=== Begin Enclosure ===

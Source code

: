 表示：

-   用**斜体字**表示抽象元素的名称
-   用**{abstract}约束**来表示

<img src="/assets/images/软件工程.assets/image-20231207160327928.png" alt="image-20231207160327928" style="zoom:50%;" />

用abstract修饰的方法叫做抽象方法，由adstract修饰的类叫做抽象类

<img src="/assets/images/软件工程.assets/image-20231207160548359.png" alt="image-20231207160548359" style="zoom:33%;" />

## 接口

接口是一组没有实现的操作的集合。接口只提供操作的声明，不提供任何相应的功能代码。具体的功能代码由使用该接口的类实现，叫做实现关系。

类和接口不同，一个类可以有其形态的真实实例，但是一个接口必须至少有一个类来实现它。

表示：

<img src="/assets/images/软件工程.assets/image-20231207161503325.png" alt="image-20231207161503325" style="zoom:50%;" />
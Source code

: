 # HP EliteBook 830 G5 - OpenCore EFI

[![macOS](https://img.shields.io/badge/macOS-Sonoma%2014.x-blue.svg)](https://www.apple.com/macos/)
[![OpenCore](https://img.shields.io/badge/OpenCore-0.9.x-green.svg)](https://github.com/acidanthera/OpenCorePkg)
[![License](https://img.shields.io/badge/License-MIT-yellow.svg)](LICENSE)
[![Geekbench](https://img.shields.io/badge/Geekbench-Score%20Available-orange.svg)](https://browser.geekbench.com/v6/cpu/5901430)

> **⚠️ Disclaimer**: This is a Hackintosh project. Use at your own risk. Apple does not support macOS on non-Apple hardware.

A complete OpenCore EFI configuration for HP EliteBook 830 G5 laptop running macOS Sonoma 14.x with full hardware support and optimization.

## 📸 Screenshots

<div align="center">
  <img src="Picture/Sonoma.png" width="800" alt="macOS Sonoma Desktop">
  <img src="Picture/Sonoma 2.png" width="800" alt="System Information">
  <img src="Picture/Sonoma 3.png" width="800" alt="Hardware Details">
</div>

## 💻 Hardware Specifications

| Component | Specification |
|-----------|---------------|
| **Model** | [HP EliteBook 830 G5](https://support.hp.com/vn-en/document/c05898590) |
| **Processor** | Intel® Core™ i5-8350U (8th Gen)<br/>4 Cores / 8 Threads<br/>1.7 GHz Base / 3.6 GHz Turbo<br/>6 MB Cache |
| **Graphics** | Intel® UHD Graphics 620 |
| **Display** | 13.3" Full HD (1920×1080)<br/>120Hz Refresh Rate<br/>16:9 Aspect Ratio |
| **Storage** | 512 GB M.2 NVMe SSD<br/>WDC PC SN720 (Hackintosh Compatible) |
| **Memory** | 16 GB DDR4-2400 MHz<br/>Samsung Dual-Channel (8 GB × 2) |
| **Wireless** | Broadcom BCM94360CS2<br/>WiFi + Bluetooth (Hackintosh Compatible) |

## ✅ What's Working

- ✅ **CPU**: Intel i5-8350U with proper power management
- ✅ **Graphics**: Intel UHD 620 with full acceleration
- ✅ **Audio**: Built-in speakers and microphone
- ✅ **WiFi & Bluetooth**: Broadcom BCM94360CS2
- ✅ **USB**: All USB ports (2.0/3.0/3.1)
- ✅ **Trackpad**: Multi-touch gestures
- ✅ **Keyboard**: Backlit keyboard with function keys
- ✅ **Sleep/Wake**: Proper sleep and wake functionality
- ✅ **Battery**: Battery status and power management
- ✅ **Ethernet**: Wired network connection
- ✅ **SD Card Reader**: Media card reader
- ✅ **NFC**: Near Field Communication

=== End Enclosure ===

(TASK TO COMPLETE): The response should reproduce every entry above exactly.

(EXERCISE OUTPUT):
Source code

: 表示：

-   用**斜体字**表示抽象元素的名称
-   用**{abstract}约束**来表示

<img src="/assets/images/软件工程.assets/image-20231207160327928.png" alt="image-20231207160327928" style="zoom:50%;" />

用abstract修饰的方法叫做抽象方法，由adstract修饰的类叫做抽象类

<img src="/assets/images/软件工程.assets/image-20231207160548359.png" alt="image-20231207160548359" style="zoom:33%;" />

## 接口

接口是一组没有实现的操作的集合。接口只提供操作的声明，不提供任何相应的功能代码。具体的功能代码由使用该接口的类实现，叫做实现关系。

类和接口不同，一个类可以有其形态的真实实例，但是一个接口必须至少有一个类来实现它。

表示：

<img src="/assets/images/软件工程.assets/image-20231207161503325.png" alt="image-20231207161503325" style="zoom:50%;" />
Source code

: # HP EliteBook 830 G5 - OpenCore EFI

[![macOS](https://img.shields.io/badge/macOS-Sonoma%2014.x-blue.svg)](https://www.apple.com/macos/)
[![OpenCore](https://img.shields.io/badge/OpenCore-0.9.x-green.svg)](https://github.com/acidanthera/OpenCorePkg)
[![License](https://img.shields.io/badge/License-MIT-yellow.svg)](LICENSE)
[![Geekbench](https://img.shields.io/badge/Geekbench-Score%20Available-orange.svg)](https://browser.geekbench.com/v6/cpu/5901430)

> **⚠️ Disclaimer**: This is a Hackintosh project. Use at your own risk. Apple does not support macOS on non-Apple hardware.

A complete OpenCore EFI configuration for HP EliteBook 830 G5 laptop running macOS Sonoma 14.x with full hardware support and optimization.

## 📸 Screenshots

<div align="center">
  <img src="Picture/Sonoma.png" width="800" alt="macOS Sonoma Desktop">
  <img src="Picture/Sonoma 2.png" width="800" alt="System Information">
  <img src="Picture/Sonoma 3.png" width="800" alt="Hardware Details">
</div>

## 💻 Hardware Specifications

| Component | Specification |
|-----------|---------------|
| **Model** | [HP EliteBook 830 G5](https://support.hp.com/vn-en/document/c05898590) |
| **Processor** | Intel® Core™ i5-8350U (8th Gen)<br/>4 Cores / 8 Threads<br/>1.7 GHz Base / 3.6 GHz Turbo<br/>6 MB Cache |
| **Graphics** | Intel® UHD Graphics 620 |
| **Display** | 13.3" Full HD (1920×1080)<br/>120Hz Refresh Rate<br/>16:9 Aspect Ratio |
| **Storage** | 512 GB M.2 NVMe SSD<br/>WDC PC SN720 (Hackintosh Compatible) |
| **Memory** | 16 GB DDR4-2400 MHz<br/>Samsung Dual-Channel (8 GB × 2) |
| **Wireless** | Broadcom BCM94360CS2<br/>WiFi + Bluetooth (Hackintosh Compatible) |

## ✅ What's Working

- ✅ **CPU**: Intel i5-8350U with proper power management
- ✅ **Graphics**: Intel UHD 620 with full acceleration
- ✅ **Audio**: Built-in speakers and microphone
- ✅ **WiFi & Bluetooth**: Broadcom BCM94360CS2
- ✅ **USB**: All USB ports (2.0/3.0/3.1)
- ✅ **Trackpad**: Multi-touch gestures
- ✅ **Keyboard**: Backlit keyboard with function keys
- ✅ **Sleep/Wake**: Proper sleep and wake functionality
- ✅ **Battery**: Battery status and power management
- ✅ **Ethernet**: Wired network connection
- ✅ **SD Card Reader**: Media card reader
- ✅ **NFC**: Near Field Communication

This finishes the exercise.